The Emotion Behind Chords and Scales

I’ve always wondered why certain chords and scales evoke certain emotions. What is it that makes a minor chord “sad” sounding and a major chord “happy” sounding? How can a combination of musical notes actually affect us emotionally? It is one of those topics that never really comes up because it is so engraved in our brains. No one ever sat me down as a kid and said, “when you hear a major chord you will feel happy, but once you lower the third of that chord, you’re gonna cry”. It was almost as if I naturally associated those chord qualities with those feelings.

For now let’s focus on major and minor chords, as these are the most common and the easiest to associate with emotion.

Take a listen to these two melodic lines.

Example 1:

Example 2: In example 1, an A major chord is arpeggiated, leading to a D major chord. Example 2 uses the same melody, but now minor chords are being used. Think about what emotion you feel as you listen to them. Does either one make you happy? Sad? Enthusiastic? Shameful? Envious? Enthralled? Sympathetic? Hungry?

Alright so maybe you don’t experience anything too deep from these two tiny, simple melodies, but if you are like most people, you would classify example 1 as “happy” and example 2 as “sad”.

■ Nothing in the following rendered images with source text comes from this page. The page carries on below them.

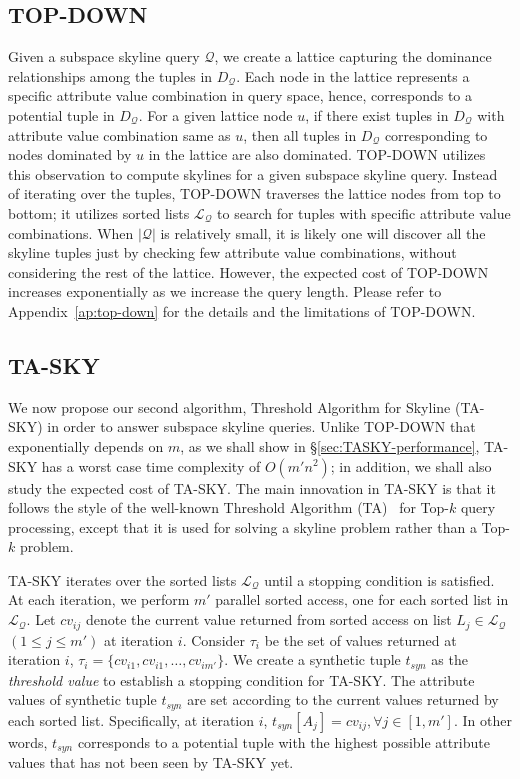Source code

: \subsection{TOP-DOWN}\label{sec:topdown}

 Given a subspace skyline query $\mathcal{Q}$, we create a lattice capturing the dominance relationships among the tuples in $D_{\mathcal{Q}}$. Each node in the lattice represents a specific attribute value combination in query space, hence, corresponds to a potential tuple in $D_{\mathcal{Q}}$. For a given lattice node $u$, if there exist tuples in $D_{\mathcal{Q}}$ with attribute value combination same as $u$, then all tuples in $D_{\mathcal{Q}}$ corresponding to nodes dominated by $u$ in the lattice are also dominated. TOP-DOWN utilizes this observation to compute skylines for a given subspace skyline query. Instead of iterating over the tuples, TOP-DOWN traverses the lattice nodes from top to bottom; it utilizes sorted lists $\mathcal{L_Q}$ to search for tuples with specific attribute value combinations. When $|\mathcal{Q}|$ is relatively small, it is likely one will discover all the skyline tuples just by checking few attribute value combinations, without considering the rest of the lattice. However, the expected cost of TOP-DOWN increases exponentially as we increase the query  length.
Please refer to Appendix~\ref{ap:top-down} for the details and the limitations of TOP-DOWN.

\subsection{TA-SKY}\label{sec:TASky}
We now propose our second algorithm, Threshold Algorithm for Skyline (TA-SKY) in order to answer subspace skyline queries. Unlike TOP-DOWN that exponentially depends on $m$, as we shall show in \S\ref{sec:TASKY-performance}, TA-SKY has a worst case time complexity of $O(m'n^2)$; in addition, we shall also study the expected cost of TA-SKY.
The main innovation in TA-SKY is that it follows the style of the well-known Threshold Algorithm (TA)~\cite{fagin2003optimal} for Top-$k$ query processing, except that it is used for solving a skyline problem rather than a Top-$k$ problem. 

TA-SKY iterates over the sorted lists $\mathcal{L_Q}$ until a stopping condition is satisfied. At each iteration, we perform $m'$ parallel sorted access, one for each sorted list in $\mathcal{L_Q}$. Let $cv_{ij}$ denote the current value returned from sorted access on list $L_j \in \mathcal{L_Q}$ $(1 \leq j \leq m')$ at iteration $i$. Consider $\tau_i$ be the set of values returned at iteration $i$, $\tau_i = \{cv_{i1}, cv_{i1}, \ldots, cv_{im'}\}$. We create a synthetic tuple $t_{syn}$ as the \textit{threshold value} to establish a stopping condition for TA-SKY. The attribute values of synthetic tuple $t_{syn}$ are set according to the current values returned by each sorted list. Specifically, at iteration $i$, $t_{syn}[A_j] = cv_{ij}, \forall j \in [1, m']$. In other words, $t_{syn}$ corresponds to a potential tuple with the highest possible attribute values that has not
been seen by TA-SKY yet.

The question then arises, why? Please note, I understand that this topic has been studied and discussed amongst people who have done far more research than I have. I am simply stating what I am aware of and theories that seem plausible to me.

We’ve heard it before:

This is the first theory that pops into my head, but it seems to bring up more questions than answers. Simply put, we attribute such emotions to certain chords and scales because those particular chords and scales are used in songs we’ve heard that evoke a certain emotion. In other words, we hear songs that are about sad subjects, most of which utilize that minor sound, and therefore associate the minor sound with sadness. However, why was the minor sound chosen for those songs in the first place? This is similar to the “chicken or the egg” scenario. Did minor chords get the sad stigma because they were used in sad songs, or were minor chords originally chosen for sad songs because those chords already sounded sad by themselves? Perhaps it is something that slowly evolved over time?

It’s all in the notes:

As another theory, we can examine the notes that make up the chords themselves. Could there be a link between the actual intervals contained in the chord and our emotions? (Warning: Haters of music theory should only skim this segment)

In its simplest form, a chord is composed of three notes played simultaneously, which is also known as a triad. These three notes include the root, some sort of 3rd and some sort of 5th. By altering the 3rd or the 5th, we can make four different qualities of chords. The four qualities are major, minor, diminished and augmented. A major chord contains no alterations to the 3rd or the 5th. A minor chord is made by lowering the 3rd by one half step. A diminished chord is made by lowering both the 3rd and the 5th by one half step. Finally, an augmented chord is made by raising the 5th of a major chord by one half step.

Let’s focus on the difference between major and minor. We will simplify things by using C major and C minor as examples.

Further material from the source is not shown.